Una semana después, en El Paso, Texas, Ismael “El Mayo” Zambada, uno de los principales rostros del narcotráfico en México, apareció mágicamente en territorio estadounidense junto a Joaquín Guzmán, hijo del infame “Chapo”, para pasar a custodia del gobierno americano. De las circunstancias exactas de sus detenciones sabemos en realidad poco, solamente lo evidente: que el gobierno mexicano no tuvo ni tiene la menor idea de cómo dos ciudadanos suyos, que estaban en su territorio, terminaron en manos de la justicia de otro país sin su consentimiento.

Existen, al menos, tres hipótesis de lo que llevó al desenlace de estos arrestos. La primera era que El Mayo y Guzmán se habían entregado voluntariamente, algo que ha parecido extraño desde un primer momento, pues en principio los dos criminales mantenían una rivalidad y ambos se han declarado inocentes ante la justicia estadounidense hasta el momento. La segunda es que el icónico líder del Cártel de Sinaloa cayó en una especie de trampa por parte de Guzmán –según han dicho su supuesto abogado y un integrante de su organización criminal–, esto como parte de las pugnas internas entre los antes aliados y de la necesidad de la familia Guzmán por reducir la presión de las autoridades en su contra.

Existe una tercera teoría, menos comentada pero más problemática: esa en la que el gobierno estadounidense, a través de la DEA u otra agencia de seguridad, habría realizado una operación encubierta en territorio mexicano para sustraer a estos criminales de forma ilegal, saltándose así la molestia de convencer a México de detener y luego extraditar a estos criminales.

Más allá de las condiciones de los arrestos, esta es la gran historia de la detención: que, en cualquiera de los escenarios, el gobierno de Estados Unidos actúo a espaldas del gobierno mexicano dejando claro que la confianza y la comunicación está completamente rota. El mensaje parece claro: no importa que no decidas cooperar, ya no te necesitamos. La paciencia se agotó.

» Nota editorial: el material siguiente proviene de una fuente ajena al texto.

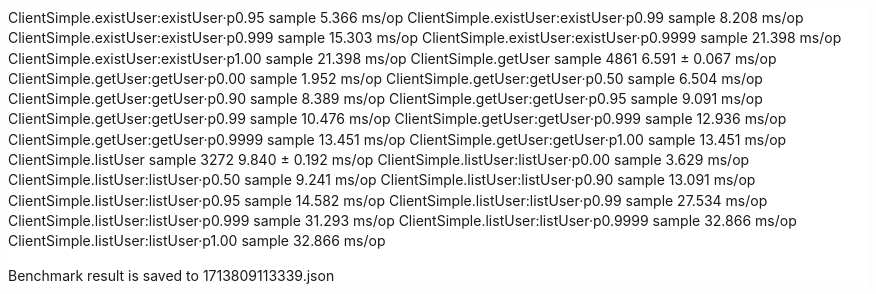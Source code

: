 ClientSimple.existUser:existUser·p0.95      sample         5.366           ms/op
ClientSimple.existUser:existUser·p0.99      sample         8.208           ms/op
ClientSimple.existUser:existUser·p0.999     sample        15.303           ms/op
ClientSimple.existUser:existUser·p0.9999    sample        21.398           ms/op
ClientSimple.existUser:existUser·p1.00      sample        21.398           ms/op
ClientSimple.getUser                        sample  4861   6.591 ± 0.067   ms/op
ClientSimple.getUser:getUser·p0.00          sample         1.952           ms/op
ClientSimple.getUser:getUser·p0.50          sample         6.504           ms/op
ClientSimple.getUser:getUser·p0.90          sample         8.389           ms/op
ClientSimple.getUser:getUser·p0.95          sample         9.091           ms/op
ClientSimple.getUser:getUser·p0.99          sample        10.476           ms/op
ClientSimple.getUser:getUser·p0.999         sample        12.936           ms/op
ClientSimple.getUser:getUser·p0.9999        sample        13.451           ms/op
ClientSimple.getUser:getUser·p1.00          sample        13.451           ms/op
ClientSimple.listUser                       sample  3272   9.840 ± 0.192   ms/op
ClientSimple.listUser:listUser·p0.00        sample         3.629           ms/op
ClientSimple.listUser:listUser·p0.50        sample         9.241           ms/op
ClientSimple.listUser:listUser·p0.90        sample        13.091           ms/op
ClientSimple.listUser:listUser·p0.95        sample        14.582           ms/op
ClientSimple.listUser:listUser·p0.99        sample        27.534           ms/op
ClientSimple.listUser:listUser·p0.999       sample        31.293           ms/op
ClientSimple.listUser:listUser·p0.9999      sample        32.866           ms/op
ClientSimple.listUser:listUser·p1.00        sample        32.866           ms/op

Benchmark result is saved to 1713809113339.json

La primera consecuencia de esta postura es obvia: la soberanía mexicana ya no solo está siendo disputada al interior de nuestro propio territorio por organizaciones armadas, sino que además se ha puesto en riesgo frente a otro Estado que ve en nuestro país incapacidad o falta de voluntad para cumplir con nuestras responsabilidades hacia la seguridad internacional.

Pero también hay consecuencias de carácter estratégico, acaso más tangibles: los objetivos de Estados Unidos y México, cuando no están alineados, pueden ser contraproducentes. Mientras que para Estados Unidos la prioridad es frenar el tráfico de fentanilo y otras drogas que tienen contra las cuerdas la salud de su población –además del flujo de migrantes–, para el gobierno mexicano el objetivo principal debería ser reducir la violencia y la erosión de su control territorial. Una detención de este calado, cuando no es coordinada, puede servir al primer objetivo, pero no necesariamente al segundo.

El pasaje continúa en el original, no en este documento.